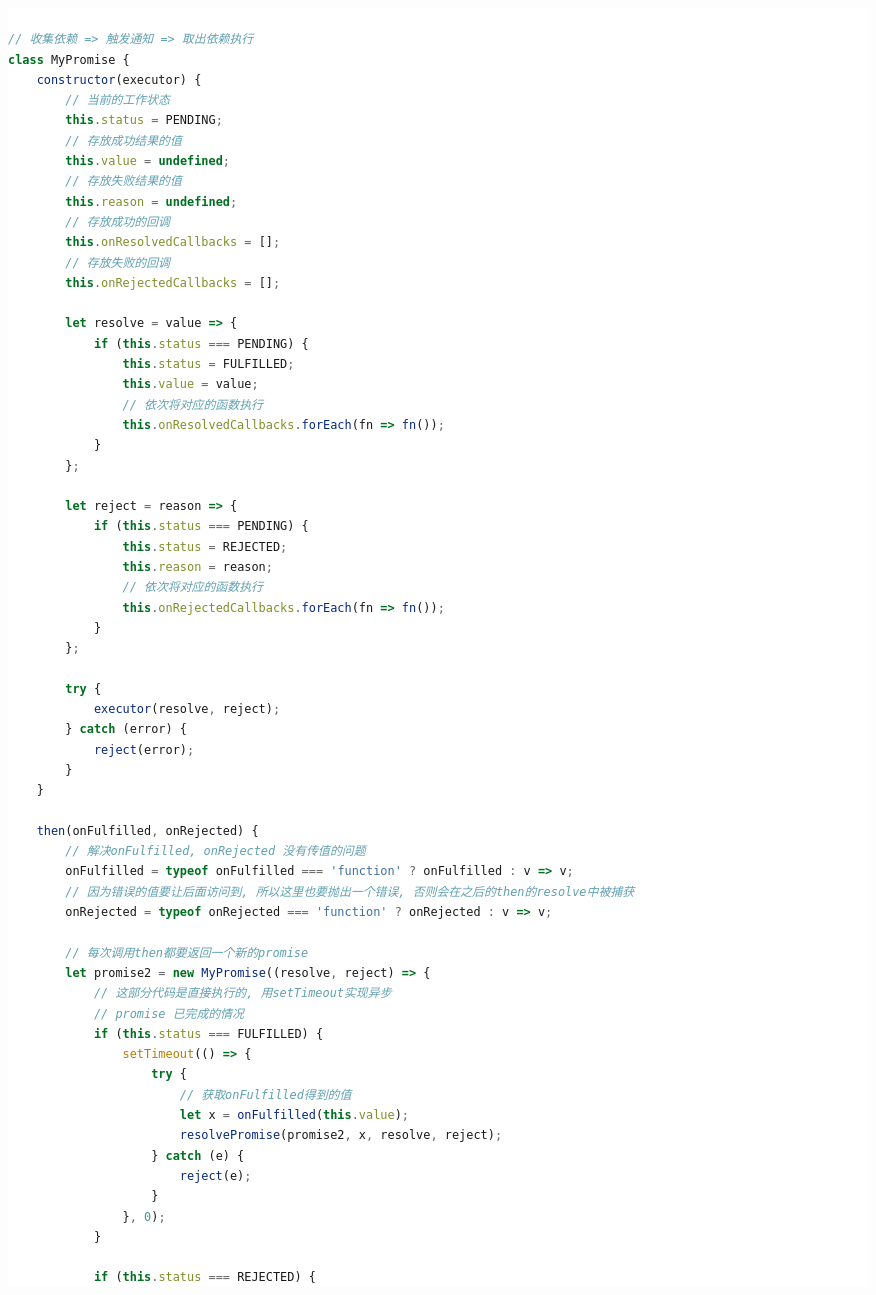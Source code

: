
 ```js

// 收集依赖 => 触发通知 => 取出依赖执行
class MyPromise {
    constructor(executor) {
        // 当前的工作状态
        this.status = PENDING;
        // 存放成功结果的值
        this.value = undefined;
        // 存放失败结果的值
        this.reason = undefined;
        // 存放成功的回调
        this.onResolvedCallbacks = [];
        // 存放失败的回调
        this.onRejectedCallbacks = [];

        let resolve = value => {
            if (this.status === PENDING) {
                this.status = FULFILLED;
                this.value = value;
                // 依次将对应的函数执行
                this.onResolvedCallbacks.forEach(fn => fn());
            }
        };

        let reject = reason => {
            if (this.status === PENDING) {
                this.status = REJECTED;
                this.reason = reason;
                // 依次将对应的函数执行
                this.onRejectedCallbacks.forEach(fn => fn());
            }
        };

        try {
            executor(resolve, reject);
        } catch (error) {
            reject(error);
        }
    }

    then(onFulfilled, onRejected) {
        // 解决onFulfilled, onRejected 没有传值的问题
        onFulfilled = typeof onFulfilled === 'function' ? onFulfilled : v => v;
        // 因为错误的值要让后面访问到, 所以这里也要抛出一个错误, 否则会在之后的then的resolve中被捕获
        onRejected = typeof onRejected === 'function' ? onRejected : v => v;

        // 每次调用then都要返回一个新的promise
        let promise2 = new MyPromise((resolve, reject) => {
            // 这部分代码是直接执行的, 用setTimeout实现异步
            // promise 已完成的情况
            if (this.status === FULFILLED) {
                setTimeout(() => {
                    try {
                        // 获取onFulfilled得到的值
                        let x = onFulfilled(this.value);
                        resolvePromise(promise2, x, resolve, reject);
                    } catch (e) {
                        reject(e);
                    }
                }, 0);
            }

            if (this.status === REJECTED) {
```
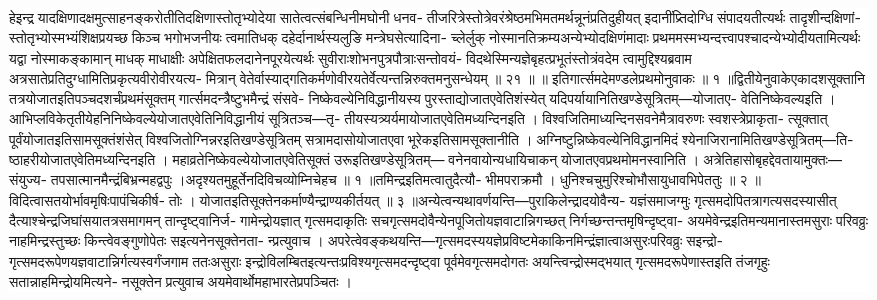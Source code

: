 हेइन्द्र यादक्षिणादक्षमुत्साहनङ्करोतीतिदक्षिणास्तोतृभ्योदेया सातेत्वत्संबन्धिनीमघोनी धनव- तीजरित्रेस्तोत्रेवरंश्रेष्ठमभिमतमर्थन्नूनंप्रतिदुहीयत् इदानींप्र्तिदोग्धि संपादयतीत्यर्थः तादृशीन्दक्षिणां- स्तोतृभ्योस्मभ्यंशिक्षप्रयच्छ किञ्च भगोभजनीयः त्वमातिधक् दहेर्दानार्थस्यलुङि मन्त्रेघसेत्यादिना- च्लेर्लुक् नोस्मानतिक्रम्यअन्येभ्योदक्षिणंमादाः प्रथममस्मभ्यन्दत्त्वापश्चादन्येभ्योदीयतामित्यर्थः यद्वा नोस्माकङ्कामान् माधक् माधाक्षीः अपेक्षितफलदानेनपूरयेत्यर्थः सुवीराःशोभनपुत्रपौत्राःसन्तोवयं- विदथेस्मिन्यज्ञेबृहत्प्रभूतंस्तोत्रंवदेम त्वामुद्दिश्यब्रवाम अत्रसातेप्रतिदुग्धामितिप्रकृत्यवीरोवीरयत्य- मित्रान् वेतेर्वास्याद्गतिकर्मणोवीरयतेर्वेत्यन्तन्निरुक्तमनुसन्धेयम् ॥ २१ ॥ ॥ इतिगार्त्समदेमण्डलेप्रथमोनुवाकः ॥ १ ॥द्वितीयेनुवाकेएकादशसूक्तानि तत्रयोजातइतिपञ्चदशर्चंप्रथमंसूक्तम् गार्त्समदन्त्रैष्टुभमैन्द्रं संसवे- निष्केवल्येनिविद्धानीयस्य पुरस्ताद्योजातएवेतिशंस्येत् यदिपर्यायानितिखण्डेसूत्रितम्—योजातए- वेतिनिष्केवल्यइति । आभिप्लविकेतृतीयेहनिनिष्केवल्येयोजातएवेतिनिविद्धानीयं सूत्रितञ्च—तृ- तीयस्यत्र्यर्यमायोजातएवेतिमध्यन्दिनइति । विश्वजितिमाध्यन्दिनसवनेमैत्रावरुणः स्वशस्त्रेप्राकृता- त्सूक्तात् पूर्वंयोजातइतिसामसूक्तंशंसेत् विश्वजितोग्निन्नरइतिखण्डेसूत्रितम् सत्रामदासोयोजातएवा भूरेकइतिसामसूक्तानीति । अग्निष्टुन्निष्केवल्येनिविद्धानमिदं श्येनाजिरानामितिखण्डेसूत्रितम्—ति- ष्ठाहरीयोजातएवेतिमध्यन्दिनइति । महाव्रतेनिष्केवल्येयोजातएवेतिसूक्तं उरूइतिखण्डेसूत्रितम्— वनेनवायोन्यधायिचाकन् योजातएवप्रथमोमनस्वानिति । अत्रेतिहासोबृहद्देवतायामुक्तः—संयुज्य- तपसात्मानमैन्द्रंबिभ्रन्महद्वपुः ।अदृश्यतमुहूर्तेनदिविचव्योम्निचेहच ॥ १ ॥तमिन्द्रइतिमत्वातुदैत्यौ- भीमपराक्रमौ । धुनिश्चचुमुरिश्चोभौसायुधावभिपेततुः ॥ २ ॥विदित्वासतयोर्भावमृषिःपापंचिकीर्ष- तोः । योजातइतिसूक्तेनकर्माण्यैन्द्राण्यकीर्तयत् ॥ ३ ॥अन्येत्वन्यथावर्णयन्ति—पुराकिलेन्द्रादयोवैन्य- यज्ञंसमाजग्मुः गृत्समदोपितत्रागत्यसदस्यासीत् दैत्याश्चेन्द्रजिघांसयातत्रसमागमन् तान्दृष्ट्वानिर्ज- गामेन्द्रोयज्ञात् गृत्समदाकृतिः सचगृत्समदोवैन्येनपूजितोयज्ञवाटान्निगच्छत् निर्गच्छन्तन्तमृषिन्दृष्ट्वा- अयमेवेन्द्रइतिमन्यमानास्तमसुराः परिवव्रुः नाहमिन्द्रस्तुच्छः किन्त्वेवङ्गुणोपेतः सइत्यनेनसूक्तेनता- न्प्रत्युवाच । अपरेत्वेवङ्कथयन्ति—गृत्समदस्ययज्ञेप्रविष्टमेकाकिनमिन्द्रंज्ञात्वाअसुरःपरिवव्रुः सइन्द्रो- गृत्समदरूपेणयज्ञवाटान्निर्गत्यस्वर्गंजगाम ततःअसुराः इन्द्रोविलम्बितइत्यन्तःप्रविश्यगृत्समदन्दृष्ट्वा पूर्वमेवगृत्समदोगतः अयन्त्विन्द्रोस्मद्भयात् गृत्समदरूपेणास्तइति तंजगृहुः सतान्नाहमिन्द्रोयमित्यने- नसूक्तेन प्रत्युवाच अयमेवार्थोमहाभारतेप्रपञ्चितः ।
━━━━━━
> [PROBLEM DETAILS]: A copy of each line in the data above that holds the string "onResolvedCallbacks" is needed.

> [ANSWER SECTION]:
        this.onResolvedCallbacks = [];
                this.onResolvedCallbacks.forEach(fn => fn());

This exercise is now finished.